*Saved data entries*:
◆ ◆ ◆ ◆
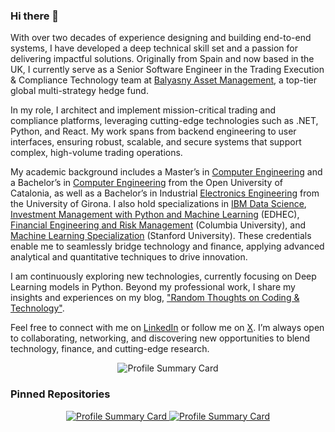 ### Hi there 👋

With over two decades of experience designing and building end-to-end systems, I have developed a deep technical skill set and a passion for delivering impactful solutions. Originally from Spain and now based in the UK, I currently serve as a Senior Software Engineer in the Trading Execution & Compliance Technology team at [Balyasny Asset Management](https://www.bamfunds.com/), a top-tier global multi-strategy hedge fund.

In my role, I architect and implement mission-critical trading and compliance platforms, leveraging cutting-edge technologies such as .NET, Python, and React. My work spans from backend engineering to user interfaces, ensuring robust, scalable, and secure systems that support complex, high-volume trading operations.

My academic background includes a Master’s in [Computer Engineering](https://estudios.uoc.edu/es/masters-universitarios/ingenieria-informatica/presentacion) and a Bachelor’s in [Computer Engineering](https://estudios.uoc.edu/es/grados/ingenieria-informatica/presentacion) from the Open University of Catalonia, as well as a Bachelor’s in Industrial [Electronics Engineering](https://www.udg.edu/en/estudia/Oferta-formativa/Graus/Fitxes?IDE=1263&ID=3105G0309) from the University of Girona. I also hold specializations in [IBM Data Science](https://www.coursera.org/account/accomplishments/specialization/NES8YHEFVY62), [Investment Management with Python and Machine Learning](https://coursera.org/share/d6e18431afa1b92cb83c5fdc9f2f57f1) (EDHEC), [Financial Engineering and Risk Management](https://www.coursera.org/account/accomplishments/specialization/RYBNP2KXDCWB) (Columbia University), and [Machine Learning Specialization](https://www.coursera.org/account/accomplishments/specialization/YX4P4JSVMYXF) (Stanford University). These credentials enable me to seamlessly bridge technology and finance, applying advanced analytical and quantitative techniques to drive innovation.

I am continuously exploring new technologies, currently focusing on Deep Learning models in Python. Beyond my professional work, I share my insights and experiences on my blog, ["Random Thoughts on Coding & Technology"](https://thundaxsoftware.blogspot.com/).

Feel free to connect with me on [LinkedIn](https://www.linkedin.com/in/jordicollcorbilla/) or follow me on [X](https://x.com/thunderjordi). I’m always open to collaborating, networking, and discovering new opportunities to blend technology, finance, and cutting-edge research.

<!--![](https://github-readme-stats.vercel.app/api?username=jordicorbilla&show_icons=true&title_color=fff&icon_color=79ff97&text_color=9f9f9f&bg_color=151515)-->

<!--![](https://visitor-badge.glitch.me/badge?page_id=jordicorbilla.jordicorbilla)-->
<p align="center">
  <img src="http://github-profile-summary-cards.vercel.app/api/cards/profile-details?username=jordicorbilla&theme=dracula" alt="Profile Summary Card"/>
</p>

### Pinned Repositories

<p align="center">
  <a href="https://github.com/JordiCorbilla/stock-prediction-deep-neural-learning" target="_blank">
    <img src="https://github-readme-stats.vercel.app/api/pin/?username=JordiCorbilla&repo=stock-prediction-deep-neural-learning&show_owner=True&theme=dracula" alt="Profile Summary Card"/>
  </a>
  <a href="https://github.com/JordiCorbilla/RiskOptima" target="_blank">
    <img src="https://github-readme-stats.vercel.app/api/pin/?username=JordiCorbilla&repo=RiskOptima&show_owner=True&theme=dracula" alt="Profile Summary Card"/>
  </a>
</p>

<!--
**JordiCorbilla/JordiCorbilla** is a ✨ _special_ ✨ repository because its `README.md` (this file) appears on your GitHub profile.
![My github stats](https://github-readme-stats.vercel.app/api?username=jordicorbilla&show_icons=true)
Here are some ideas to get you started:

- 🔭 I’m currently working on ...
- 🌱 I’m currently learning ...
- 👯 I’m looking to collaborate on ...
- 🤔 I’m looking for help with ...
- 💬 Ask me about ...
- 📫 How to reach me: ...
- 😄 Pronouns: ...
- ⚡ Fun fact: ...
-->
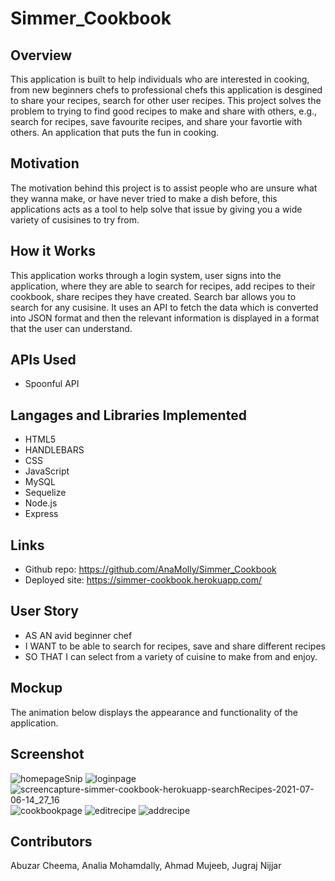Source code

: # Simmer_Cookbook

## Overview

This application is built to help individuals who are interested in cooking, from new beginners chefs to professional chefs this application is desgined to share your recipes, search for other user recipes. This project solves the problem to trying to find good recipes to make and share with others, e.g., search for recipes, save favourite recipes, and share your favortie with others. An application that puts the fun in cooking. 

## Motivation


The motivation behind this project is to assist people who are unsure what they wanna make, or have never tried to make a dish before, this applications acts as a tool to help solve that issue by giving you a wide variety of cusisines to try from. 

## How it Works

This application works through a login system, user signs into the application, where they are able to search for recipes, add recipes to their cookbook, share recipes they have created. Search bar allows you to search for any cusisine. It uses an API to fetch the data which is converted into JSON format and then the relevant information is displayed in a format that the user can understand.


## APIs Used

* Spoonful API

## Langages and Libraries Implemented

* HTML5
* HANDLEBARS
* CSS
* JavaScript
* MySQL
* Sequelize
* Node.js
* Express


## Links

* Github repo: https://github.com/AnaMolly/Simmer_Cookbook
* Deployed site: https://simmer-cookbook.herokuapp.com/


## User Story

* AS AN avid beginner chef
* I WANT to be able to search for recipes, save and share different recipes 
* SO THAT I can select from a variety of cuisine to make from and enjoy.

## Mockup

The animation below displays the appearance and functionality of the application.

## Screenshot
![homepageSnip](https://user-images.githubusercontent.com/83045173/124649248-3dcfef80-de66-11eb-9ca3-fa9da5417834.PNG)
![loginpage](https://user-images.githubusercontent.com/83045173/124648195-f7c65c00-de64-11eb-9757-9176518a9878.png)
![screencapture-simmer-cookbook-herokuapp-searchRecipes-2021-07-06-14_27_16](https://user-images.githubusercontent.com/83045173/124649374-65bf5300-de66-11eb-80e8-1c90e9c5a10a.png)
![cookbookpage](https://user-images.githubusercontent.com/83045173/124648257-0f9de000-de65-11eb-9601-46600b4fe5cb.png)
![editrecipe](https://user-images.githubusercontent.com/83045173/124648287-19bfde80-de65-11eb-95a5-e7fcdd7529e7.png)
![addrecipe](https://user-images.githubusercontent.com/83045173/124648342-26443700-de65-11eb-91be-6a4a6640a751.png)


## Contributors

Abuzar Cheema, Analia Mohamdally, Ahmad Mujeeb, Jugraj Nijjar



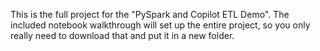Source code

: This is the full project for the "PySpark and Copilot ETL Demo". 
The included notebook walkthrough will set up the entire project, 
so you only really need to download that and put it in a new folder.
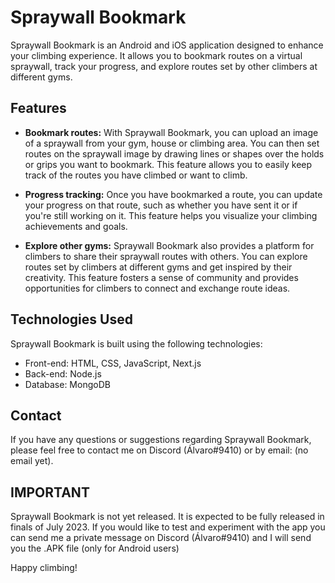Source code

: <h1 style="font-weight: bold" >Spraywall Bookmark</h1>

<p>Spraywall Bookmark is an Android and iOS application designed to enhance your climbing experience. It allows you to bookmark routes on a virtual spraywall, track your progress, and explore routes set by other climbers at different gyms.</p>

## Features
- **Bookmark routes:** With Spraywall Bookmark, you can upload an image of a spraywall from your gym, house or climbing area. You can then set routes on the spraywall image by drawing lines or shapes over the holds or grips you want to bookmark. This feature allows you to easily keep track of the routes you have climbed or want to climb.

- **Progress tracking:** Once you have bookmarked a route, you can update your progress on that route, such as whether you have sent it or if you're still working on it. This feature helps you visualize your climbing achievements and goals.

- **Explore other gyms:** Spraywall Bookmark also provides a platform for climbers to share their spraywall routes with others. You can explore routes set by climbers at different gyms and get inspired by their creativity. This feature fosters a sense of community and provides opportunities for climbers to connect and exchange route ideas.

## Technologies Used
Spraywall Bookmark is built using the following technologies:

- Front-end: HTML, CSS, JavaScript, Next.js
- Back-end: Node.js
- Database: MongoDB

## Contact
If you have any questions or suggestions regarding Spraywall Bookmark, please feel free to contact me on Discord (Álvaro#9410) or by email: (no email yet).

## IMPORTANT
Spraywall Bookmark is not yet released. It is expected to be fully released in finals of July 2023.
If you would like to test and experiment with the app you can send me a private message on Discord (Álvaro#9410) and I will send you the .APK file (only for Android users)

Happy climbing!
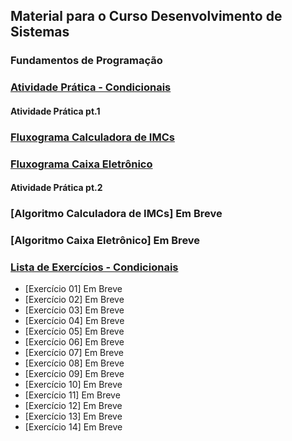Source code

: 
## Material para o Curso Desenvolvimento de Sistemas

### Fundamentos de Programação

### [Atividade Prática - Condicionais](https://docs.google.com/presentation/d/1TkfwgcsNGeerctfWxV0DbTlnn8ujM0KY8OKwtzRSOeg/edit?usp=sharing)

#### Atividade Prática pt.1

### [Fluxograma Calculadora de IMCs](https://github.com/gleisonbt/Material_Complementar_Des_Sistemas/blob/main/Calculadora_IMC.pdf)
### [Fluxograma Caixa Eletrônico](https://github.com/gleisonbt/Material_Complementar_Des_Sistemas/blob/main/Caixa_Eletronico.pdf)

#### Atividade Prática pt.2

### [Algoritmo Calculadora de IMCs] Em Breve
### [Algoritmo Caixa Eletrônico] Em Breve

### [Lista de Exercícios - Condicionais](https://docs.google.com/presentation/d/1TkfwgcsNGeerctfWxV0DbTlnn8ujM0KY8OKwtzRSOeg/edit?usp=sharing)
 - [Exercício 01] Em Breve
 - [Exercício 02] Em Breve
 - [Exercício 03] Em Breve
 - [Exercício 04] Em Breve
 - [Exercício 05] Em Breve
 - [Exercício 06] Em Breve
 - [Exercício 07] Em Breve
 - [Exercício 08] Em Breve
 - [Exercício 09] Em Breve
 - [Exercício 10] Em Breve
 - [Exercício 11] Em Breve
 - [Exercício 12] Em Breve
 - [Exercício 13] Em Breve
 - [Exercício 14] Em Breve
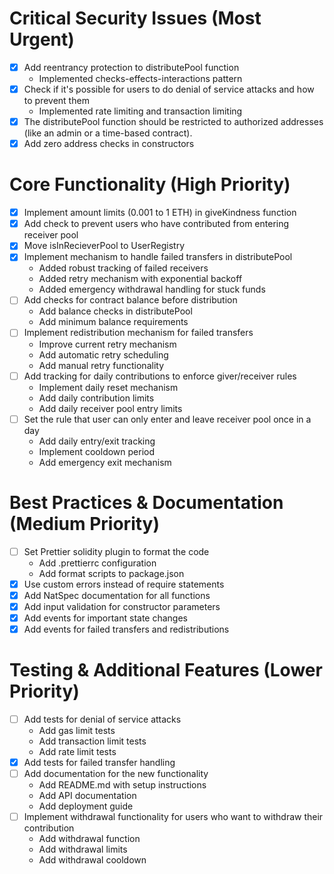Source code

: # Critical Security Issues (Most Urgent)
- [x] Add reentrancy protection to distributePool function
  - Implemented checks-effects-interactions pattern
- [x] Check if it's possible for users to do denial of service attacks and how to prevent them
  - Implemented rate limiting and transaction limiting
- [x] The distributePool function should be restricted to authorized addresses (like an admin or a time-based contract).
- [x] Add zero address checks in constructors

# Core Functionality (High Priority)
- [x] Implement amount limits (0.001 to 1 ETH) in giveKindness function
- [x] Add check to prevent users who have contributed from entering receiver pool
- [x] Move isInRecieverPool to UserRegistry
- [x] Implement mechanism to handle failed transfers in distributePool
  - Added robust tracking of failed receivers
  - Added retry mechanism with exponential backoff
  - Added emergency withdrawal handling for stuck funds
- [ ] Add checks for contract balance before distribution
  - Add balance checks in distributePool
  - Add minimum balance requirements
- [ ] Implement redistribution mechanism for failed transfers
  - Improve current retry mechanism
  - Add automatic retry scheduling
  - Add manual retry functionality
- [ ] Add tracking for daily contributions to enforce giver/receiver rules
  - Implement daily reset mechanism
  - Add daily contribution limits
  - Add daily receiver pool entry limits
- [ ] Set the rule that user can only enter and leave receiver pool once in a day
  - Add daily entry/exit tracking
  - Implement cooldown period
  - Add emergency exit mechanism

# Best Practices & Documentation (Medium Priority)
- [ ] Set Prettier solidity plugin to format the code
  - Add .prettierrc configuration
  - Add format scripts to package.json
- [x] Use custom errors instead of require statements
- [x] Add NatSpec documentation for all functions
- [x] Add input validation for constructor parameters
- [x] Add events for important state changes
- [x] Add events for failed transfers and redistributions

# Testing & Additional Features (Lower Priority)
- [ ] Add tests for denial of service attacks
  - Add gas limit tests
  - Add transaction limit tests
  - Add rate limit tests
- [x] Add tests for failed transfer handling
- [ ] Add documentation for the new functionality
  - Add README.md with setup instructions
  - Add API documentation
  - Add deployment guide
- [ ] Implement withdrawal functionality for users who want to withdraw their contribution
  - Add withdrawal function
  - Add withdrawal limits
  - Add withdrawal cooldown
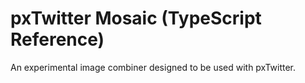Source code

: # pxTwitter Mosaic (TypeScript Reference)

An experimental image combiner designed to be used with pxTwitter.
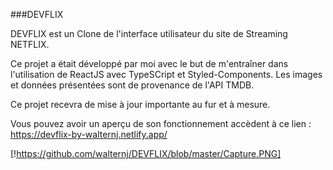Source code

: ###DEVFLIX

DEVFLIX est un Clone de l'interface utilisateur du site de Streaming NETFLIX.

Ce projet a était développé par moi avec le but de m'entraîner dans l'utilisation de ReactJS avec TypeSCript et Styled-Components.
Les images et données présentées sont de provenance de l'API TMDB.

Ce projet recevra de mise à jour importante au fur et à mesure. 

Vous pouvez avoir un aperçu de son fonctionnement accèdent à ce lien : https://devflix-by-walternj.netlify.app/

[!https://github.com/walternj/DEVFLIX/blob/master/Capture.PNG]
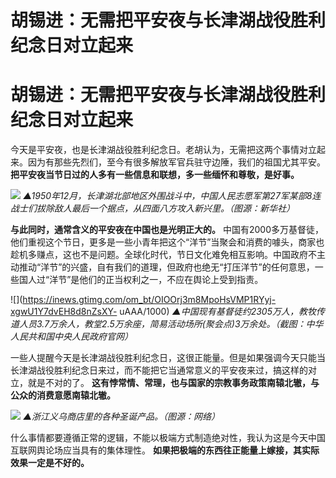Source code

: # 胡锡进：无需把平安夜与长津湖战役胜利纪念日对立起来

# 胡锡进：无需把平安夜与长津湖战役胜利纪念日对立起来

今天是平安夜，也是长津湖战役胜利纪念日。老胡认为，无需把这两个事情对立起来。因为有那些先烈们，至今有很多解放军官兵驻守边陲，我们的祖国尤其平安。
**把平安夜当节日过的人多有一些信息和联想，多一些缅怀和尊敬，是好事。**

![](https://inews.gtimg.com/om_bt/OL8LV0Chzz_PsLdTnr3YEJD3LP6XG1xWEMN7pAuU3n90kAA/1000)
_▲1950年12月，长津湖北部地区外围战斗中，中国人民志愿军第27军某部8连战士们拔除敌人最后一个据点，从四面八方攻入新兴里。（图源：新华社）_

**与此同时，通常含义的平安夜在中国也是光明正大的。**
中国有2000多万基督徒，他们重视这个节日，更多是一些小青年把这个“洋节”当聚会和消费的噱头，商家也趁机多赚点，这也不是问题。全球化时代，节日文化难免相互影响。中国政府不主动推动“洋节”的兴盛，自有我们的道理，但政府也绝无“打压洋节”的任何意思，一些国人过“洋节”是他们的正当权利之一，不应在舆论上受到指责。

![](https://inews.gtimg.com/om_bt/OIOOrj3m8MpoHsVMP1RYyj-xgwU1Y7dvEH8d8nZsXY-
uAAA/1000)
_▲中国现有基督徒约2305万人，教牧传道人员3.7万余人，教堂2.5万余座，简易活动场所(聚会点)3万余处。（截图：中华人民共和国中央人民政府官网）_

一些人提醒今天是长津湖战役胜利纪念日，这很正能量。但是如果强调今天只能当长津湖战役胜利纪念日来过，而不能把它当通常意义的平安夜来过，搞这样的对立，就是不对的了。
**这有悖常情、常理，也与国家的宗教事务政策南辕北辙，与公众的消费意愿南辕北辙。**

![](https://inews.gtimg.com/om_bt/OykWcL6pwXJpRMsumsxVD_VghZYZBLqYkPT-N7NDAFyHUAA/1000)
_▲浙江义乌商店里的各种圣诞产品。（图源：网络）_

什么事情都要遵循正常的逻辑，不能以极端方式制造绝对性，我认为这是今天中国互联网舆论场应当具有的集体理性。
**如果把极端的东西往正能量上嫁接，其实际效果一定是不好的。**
◆ ◆ ◆ ◆
*Assignment*: Only the lines from the start of the records to the one containing "With over two" should be repeated, exactly and with both ends kept; drop any pictures.

*Task response*:
 ### Hi there 👋

With over two decades of experience designing and building end-to-end systems, I have developed a deep technical skill set and a passion for delivering impactful solutions. Originally from Spain and now based in the UK, I currently serve as a Senior Software Engineer in the Trading Execution & Compliance Technology team at [Balyasny Asset Management](https://www.bamfunds.com/), a top-tier global multi-strategy hedge fund.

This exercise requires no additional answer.